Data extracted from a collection
⟨

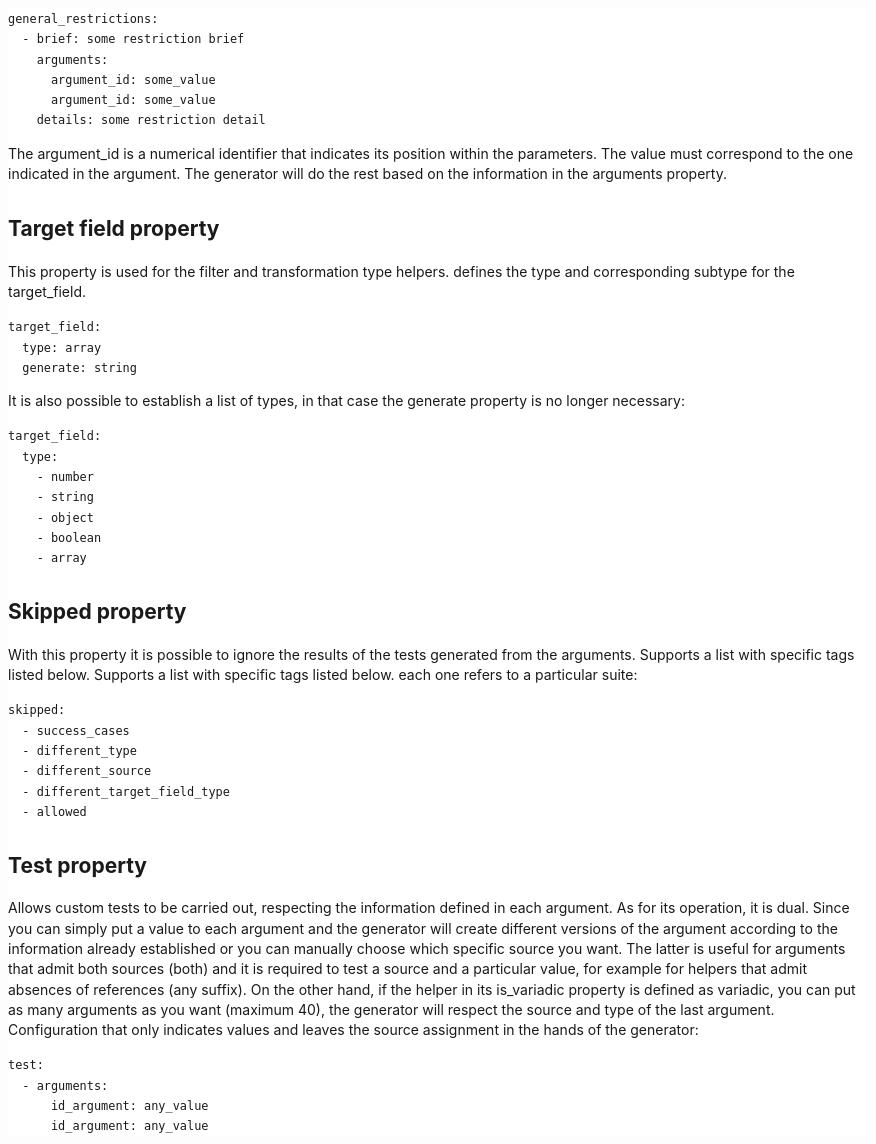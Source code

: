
 ```
general_restrictions:
  - brief: some restriction brief
    arguments:
      argument_id: some_value
      argument_id: some_value
    details: some restriction detail
```
The argument_id is a numerical identifier that indicates its position within the parameters. The value must correspond to the one indicated in the argument. The generator will do the rest based on the information in the arguments property.

## Target field property

This property is used for the filter and transformation type helpers. defines the type and corresponding subtype for the target_field.
```
target_field:
  type: array
  generate: string
```
It is also possible to establish a list of types, in that case the generate property is no longer necessary:
```
target_field:
  type:
    - number
    - string
    - object
    - boolean
    - array
```

## Skipped property
With this property it is possible to ignore the results of the tests generated from the arguments. Supports a list with specific tags listed below. Supports a list with specific tags listed below. each one refers to a particular suite:

```
skipped:
  - success_cases
  - different_type
  - different_source
  - different_target_field_type
  - allowed
```

## Test property

Allows custom tests to be carried out, respecting the information defined in each argument. As for its operation, it is dual. Since you can simply put a value to each argument and the generator will create different versions of the argument according to the information already established or you can manually choose which specific source you want. The latter is useful for arguments that admit both sources (both) and it is required to test a source and a particular value, for example for helpers that admit absences of references (any suffix).
On the other hand, if the helper in its is_variadic property is defined as variadic, you can put as many arguments as you want (maximum 40), the generator will respect the source and type of the last argument.
Configuration that only indicates values ​​and leaves the source assignment in the hands of the generator:
```
test:
  - arguments:
      id_argument: any_value
      id_argument: any_value
```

⟩

The task –
Your answer must contain the full data, repeated exactly, without pictures.

Answer to the problem –
Source code

:
 ```
general_restrictions:
  - brief: some restriction brief
    arguments:
      argument_id: some_value
      argument_id: some_value
    details: some restriction detail
```
The argument_id is a numerical identifier that indicates its position within the parameters. The value must correspond to the one indicated in the argument. The generator will do the rest based on the information in the arguments property.

## Target field property

This property is used for the filter and transformation type helpers. defines the type and corresponding subtype for the target_field.
```
target_field:
  type: array
  generate: string
```
It is also possible to establish a list of types, in that case the generate property is no longer necessary:
```
target_field:
  type:
    - number
    - string
    - object
    - boolean
    - array
```

## Skipped property
With this property it is possible to ignore the results of the tests generated from the arguments. Supports a list with specific tags listed below. Supports a list with specific tags listed below. each one refers to a particular suite:

```
skipped:
  - success_cases
  - different_type
  - different_source
  - different_target_field_type
  - allowed
```

## Test property

Allows custom tests to be carried out, respecting the information defined in each argument. As for its operation, it is dual. Since you can simply put a value to each argument and the generator will create different versions of the argument according to the information already established or you can manually choose which specific source you want. The latter is useful for arguments that admit both sources (both) and it is required to test a source and a particular value, for example for helpers that admit absences of references (any suffix).
On the other hand, if the helper in its is_variadic property is defined as variadic, you can put as many arguments as you want (maximum 40), the generator will respect the source and type of the last argument.
Configuration that only indicates values ​​and leaves the source assignment in the hands of the generator:
```
test:
  - arguments:
      id_argument: any_value
      id_argument: any_value
```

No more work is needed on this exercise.